TASK OBJECTIVE: Your job is to return every line of the listing holding the string "viewpage".

DATA FOR PROCESSING:
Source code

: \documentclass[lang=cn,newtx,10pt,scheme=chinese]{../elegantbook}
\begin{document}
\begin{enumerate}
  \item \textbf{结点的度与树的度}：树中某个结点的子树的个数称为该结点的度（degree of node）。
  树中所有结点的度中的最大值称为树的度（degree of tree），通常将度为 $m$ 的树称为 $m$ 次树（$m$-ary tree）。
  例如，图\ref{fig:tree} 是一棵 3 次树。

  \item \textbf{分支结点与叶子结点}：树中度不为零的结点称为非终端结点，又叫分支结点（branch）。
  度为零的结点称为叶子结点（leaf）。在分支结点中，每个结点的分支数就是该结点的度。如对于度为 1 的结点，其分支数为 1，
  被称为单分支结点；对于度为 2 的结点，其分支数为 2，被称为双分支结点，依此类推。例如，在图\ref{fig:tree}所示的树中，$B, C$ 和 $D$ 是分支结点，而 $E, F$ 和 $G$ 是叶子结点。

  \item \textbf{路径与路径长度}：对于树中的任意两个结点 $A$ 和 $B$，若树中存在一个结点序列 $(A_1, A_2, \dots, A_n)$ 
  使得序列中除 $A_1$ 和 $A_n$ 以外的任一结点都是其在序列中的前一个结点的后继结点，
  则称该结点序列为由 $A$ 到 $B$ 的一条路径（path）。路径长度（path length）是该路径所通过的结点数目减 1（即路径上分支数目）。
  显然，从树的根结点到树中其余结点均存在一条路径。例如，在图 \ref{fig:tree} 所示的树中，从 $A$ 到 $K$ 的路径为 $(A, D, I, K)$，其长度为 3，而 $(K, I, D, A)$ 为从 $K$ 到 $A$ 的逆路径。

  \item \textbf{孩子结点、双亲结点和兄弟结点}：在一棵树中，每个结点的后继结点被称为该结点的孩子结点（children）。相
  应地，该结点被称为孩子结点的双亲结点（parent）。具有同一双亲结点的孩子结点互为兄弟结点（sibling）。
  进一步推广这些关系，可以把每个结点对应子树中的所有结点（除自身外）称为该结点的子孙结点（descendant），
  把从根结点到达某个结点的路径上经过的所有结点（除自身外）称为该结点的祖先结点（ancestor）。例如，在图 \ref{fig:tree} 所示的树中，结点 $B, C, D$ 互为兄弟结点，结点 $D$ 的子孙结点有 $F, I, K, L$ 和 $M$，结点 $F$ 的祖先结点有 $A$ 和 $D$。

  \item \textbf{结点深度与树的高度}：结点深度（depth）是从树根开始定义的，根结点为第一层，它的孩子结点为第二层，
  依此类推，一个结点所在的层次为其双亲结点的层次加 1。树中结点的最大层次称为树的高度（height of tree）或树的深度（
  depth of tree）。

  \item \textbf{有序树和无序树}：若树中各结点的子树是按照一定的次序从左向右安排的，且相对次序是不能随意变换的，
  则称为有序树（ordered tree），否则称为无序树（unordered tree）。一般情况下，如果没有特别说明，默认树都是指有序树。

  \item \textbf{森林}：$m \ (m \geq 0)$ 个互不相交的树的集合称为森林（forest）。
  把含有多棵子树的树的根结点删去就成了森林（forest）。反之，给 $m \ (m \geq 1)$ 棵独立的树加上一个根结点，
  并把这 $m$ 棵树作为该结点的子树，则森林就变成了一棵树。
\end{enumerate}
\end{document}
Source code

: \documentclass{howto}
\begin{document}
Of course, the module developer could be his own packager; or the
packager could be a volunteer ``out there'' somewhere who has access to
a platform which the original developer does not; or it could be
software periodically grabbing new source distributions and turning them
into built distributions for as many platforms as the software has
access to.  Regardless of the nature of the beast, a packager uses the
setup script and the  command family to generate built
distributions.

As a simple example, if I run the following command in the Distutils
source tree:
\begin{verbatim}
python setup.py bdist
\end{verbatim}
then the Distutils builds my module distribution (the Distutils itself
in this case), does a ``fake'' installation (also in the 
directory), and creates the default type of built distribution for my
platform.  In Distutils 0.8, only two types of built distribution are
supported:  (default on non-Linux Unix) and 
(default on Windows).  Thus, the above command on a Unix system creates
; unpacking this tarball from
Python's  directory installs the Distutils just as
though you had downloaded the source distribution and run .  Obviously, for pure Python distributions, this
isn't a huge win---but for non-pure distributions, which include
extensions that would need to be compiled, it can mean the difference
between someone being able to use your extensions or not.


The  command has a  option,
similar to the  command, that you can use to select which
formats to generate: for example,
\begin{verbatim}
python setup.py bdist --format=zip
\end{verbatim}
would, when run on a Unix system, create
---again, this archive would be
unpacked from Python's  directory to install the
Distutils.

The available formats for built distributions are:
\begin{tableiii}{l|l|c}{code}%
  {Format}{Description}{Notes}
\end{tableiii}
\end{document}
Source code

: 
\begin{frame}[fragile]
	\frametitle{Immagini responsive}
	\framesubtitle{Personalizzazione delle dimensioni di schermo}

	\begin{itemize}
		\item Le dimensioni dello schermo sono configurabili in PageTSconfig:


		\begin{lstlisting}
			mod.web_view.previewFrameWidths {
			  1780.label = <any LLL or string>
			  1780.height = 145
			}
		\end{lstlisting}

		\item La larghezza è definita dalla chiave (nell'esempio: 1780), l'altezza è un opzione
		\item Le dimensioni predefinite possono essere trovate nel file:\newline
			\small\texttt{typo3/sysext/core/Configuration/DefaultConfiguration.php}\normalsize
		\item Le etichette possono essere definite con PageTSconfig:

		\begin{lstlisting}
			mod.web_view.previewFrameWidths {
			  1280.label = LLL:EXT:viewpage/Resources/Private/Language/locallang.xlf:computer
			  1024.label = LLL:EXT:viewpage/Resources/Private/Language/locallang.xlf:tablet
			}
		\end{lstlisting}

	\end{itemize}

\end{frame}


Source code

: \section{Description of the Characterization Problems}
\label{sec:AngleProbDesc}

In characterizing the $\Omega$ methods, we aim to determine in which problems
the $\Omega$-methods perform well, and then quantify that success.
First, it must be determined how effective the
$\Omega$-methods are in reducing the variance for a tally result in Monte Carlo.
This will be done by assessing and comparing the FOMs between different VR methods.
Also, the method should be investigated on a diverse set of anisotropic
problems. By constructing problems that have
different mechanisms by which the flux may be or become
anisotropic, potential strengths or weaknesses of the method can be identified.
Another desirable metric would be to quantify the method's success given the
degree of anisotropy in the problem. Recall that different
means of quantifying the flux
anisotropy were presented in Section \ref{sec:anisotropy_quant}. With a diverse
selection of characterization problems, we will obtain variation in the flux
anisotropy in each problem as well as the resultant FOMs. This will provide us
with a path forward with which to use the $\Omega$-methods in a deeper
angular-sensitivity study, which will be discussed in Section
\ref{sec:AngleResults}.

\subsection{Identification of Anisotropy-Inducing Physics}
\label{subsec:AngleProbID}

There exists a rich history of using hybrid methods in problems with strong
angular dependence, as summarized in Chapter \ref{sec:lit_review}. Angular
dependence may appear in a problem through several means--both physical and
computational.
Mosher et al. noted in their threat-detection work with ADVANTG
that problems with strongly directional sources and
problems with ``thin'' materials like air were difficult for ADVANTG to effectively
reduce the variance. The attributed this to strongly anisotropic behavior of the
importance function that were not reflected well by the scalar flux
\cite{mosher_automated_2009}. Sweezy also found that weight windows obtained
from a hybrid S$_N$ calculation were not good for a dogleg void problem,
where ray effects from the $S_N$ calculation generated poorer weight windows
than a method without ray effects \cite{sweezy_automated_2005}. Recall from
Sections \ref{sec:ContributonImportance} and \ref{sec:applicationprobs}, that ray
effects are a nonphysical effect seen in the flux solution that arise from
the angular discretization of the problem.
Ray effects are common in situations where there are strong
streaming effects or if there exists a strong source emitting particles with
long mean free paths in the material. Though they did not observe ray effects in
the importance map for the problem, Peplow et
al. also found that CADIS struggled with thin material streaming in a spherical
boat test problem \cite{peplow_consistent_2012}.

ANSWER SPACE:
			  1280.label = LLL:EXT:viewpage/Resources/Private/Language/locallang.xlf:computer
			  1024.label = LLL:EXT:viewpage/Resources/Private/Language/locallang.xlf:tablet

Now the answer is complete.